I also think there needs to be more social support for women who decide to go ahead and have their babies. We're so concerned with keeping the poor kids alive until they're born, but there's not enough being done about what happens after they get here. We can be pro-life and still care about the terrified women who weren't planning on being moms yet, who are facing a new, scary life they weren't expecting. If we want these kids to be born, we need to be prepared to have daycare funding available so their moms don't have to drop out of school or give up working. So they don't have to resign themselves to a lower standard of living because they decided not to kill their babies. Being a mom is hard enough when you're married and have another person's income to rely on. I can't imagine doing it on my own.

If those things happened, maybe some day abortions could be seen as a tragedy, a nearly impossible decision parents might have to make if the baby/ mother's life is in danger. But as long as we have a "you made your bed now lie in it" attitude toward women who choose to (gasp!) enjoy sex outside of a stable potential-family structure and make it easier for them to not create a "non-baby" to "not be pregnant" with (?), it's not gonna happen.

That's my rant for the day. Sorry.



* I read once about a very nice pregnancy-crisis centre that tried to show women alternatives to abortion. I thought that was great, until I found out that they won't refer a woman to a doctor who can prescribe birth-control pills, because "she shouldn't be having sex, anyway." 'Cause THAT'S gonna help...

Pervasive Porn?

Originally posted June 7/2007 on "Allison Wonderland"


Here's an interesting article" "...Pornography Becomes Pervasive," . It's about how pornography is now just a "normal" part of society- no longer something hidden. Is pornography actually becoming the new standard of sexuality?

I know I'm not the only one who's noticed the trend toward younger and younger girls wanting to dress, quite frankly, like mini-skanks; stores like La Senza Girl aren't helping to discourage the trend at all. Even the dolls girls play with are getting sluttier- sorry, I'd say sexier, but I'm pretty sure there's a difference. Bratz dolls have disgusted me since they came out a few years ago, and even Barbie has upped the ante with "My Scene".

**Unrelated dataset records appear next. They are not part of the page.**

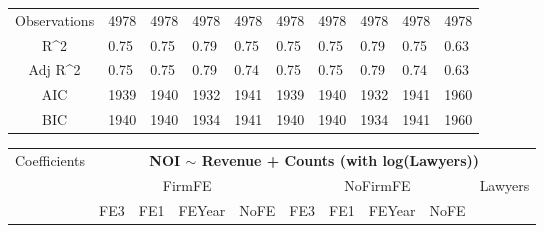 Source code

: \documentclass{article}
\begin{document}
\begin{table}[H]
\begin{tabular}{|clllllllll|}
  \hline 
 Observations & 4978 & 4978 & 4978 & 4978 & 4978 & 4978 & 4978 & 4978 & 4978 \\ 
  R^2 & 0.75 & 0.75 & 0.79 & 0.75 & 0.75 & 0.75 & 0.79 & 0.75 & 0.63 \\ 
  Adj R^2 & 0.75 & 0.75 & 0.79 & 0.74 & 0.75 & 0.75 & 0.79 & 0.74 & 0.63 \\ 
  AIC & 1939 & 1940 & 1932 & 1941 & 1939 & 1940 & 1932 & 1941 & 1960 \\ 
  BIC & 1940 & 1940 & 1934 & 1941 & 1940 & 1940 & 1934 & 1941 & 1960 \\ 
   \hline
\end{tabular}
 
\end{table}


\begin{table}[H]
\centering
\begin{tabular}{|clllllllll|}
\hline
\multirow{3}{*}{Coefficients} & \multicolumn{9}{c|}{\textbf{NOI $\sim$ Revenue + Counts (with log(Lawyers))}} \\
\cline{2-10}
& \multicolumn{4}{c}{FirmFE} & \multicolumn{4}{c}{NoFirmFE} & \multirow{2}{*}{Lawyers} \\
\cline{2-9}
& FE3 & FE1 & FEYear & NoFE & FE3 & FE1 & FEYear & NoFE &  \\
\hline
 

\end{tabular}
\end{table}
\end{document}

"I'm hotter!" "No, I'M hotter!"

Yak.


I don't have a problem with mature, well-adjusted adults actin' all sexy-like. I just get really pissed off when little girls (and even teenagers who think they're mature and well-adjusted adults) get the idea that they need to be "sexy"... or skinny... or that they need to dress all skanky-like to be accepted. According to Parents magazine (June 2007), "a recent study from the American Psychological Association found that all these sexualized images of young women are seriously harmful to a girl's self-esteem and healthy development." Are we shocked? I didn't think so.

What about Groovy Girls? Are they still around? They still get cool clothes and chunky-funky shoes, but they're more cute than porn-tastic. I have one- she looks like me, but my boobs are actually bigger than hers- not something most of us can say about those little hosebags pictured up there. Not only that, but their creator(s) actually manages to spell it "Girls" and not "Girlz" or (horrors!) "Grrrrrrlz."

Childhood is not sexytime. That's all I'm sayin'.

WARNING: Pissed Off Mommy Ahead

Originally posted June 6/2007 on "Allison Wonderland"



Sometimes the news makes me want to scream. No, sorry- not the news; The News. The newspaper headlines and their television equivalents screaming ALARM! ALARM! every day. Canadian News doesn't seem to be quite as bad about it as in the US (anybody see Bowling for Columbine? I enjoyed it), but the scary teasers on TV get people to tune in, so that's what they lead with.

Yesterday we had the TV on and the very helpful CBC decided to tell millions of parents how they're going to kill their babies. As if new parents don't get enough guilt trips no matter how they deal with any parenting issue. Whether it's from well-meaning relatives, the media or complete strangers on the street who think "he should be wearing a hat", we can't make the "right" decision on anything. Breastfeeding? Well, just don't do it in public. Bottle feeding? Your kid's clearly going to be a sociopath. Disposable diapers? You just single-handedly murdered Mother Earth- thanks a lot. Cloth diapers? Disposables were good enough for us! Your baby sleeps in his own bassinet in his own room? What if he's in trouble and you don't hear him, you neglectful monster? Co-sleeping? Well, then...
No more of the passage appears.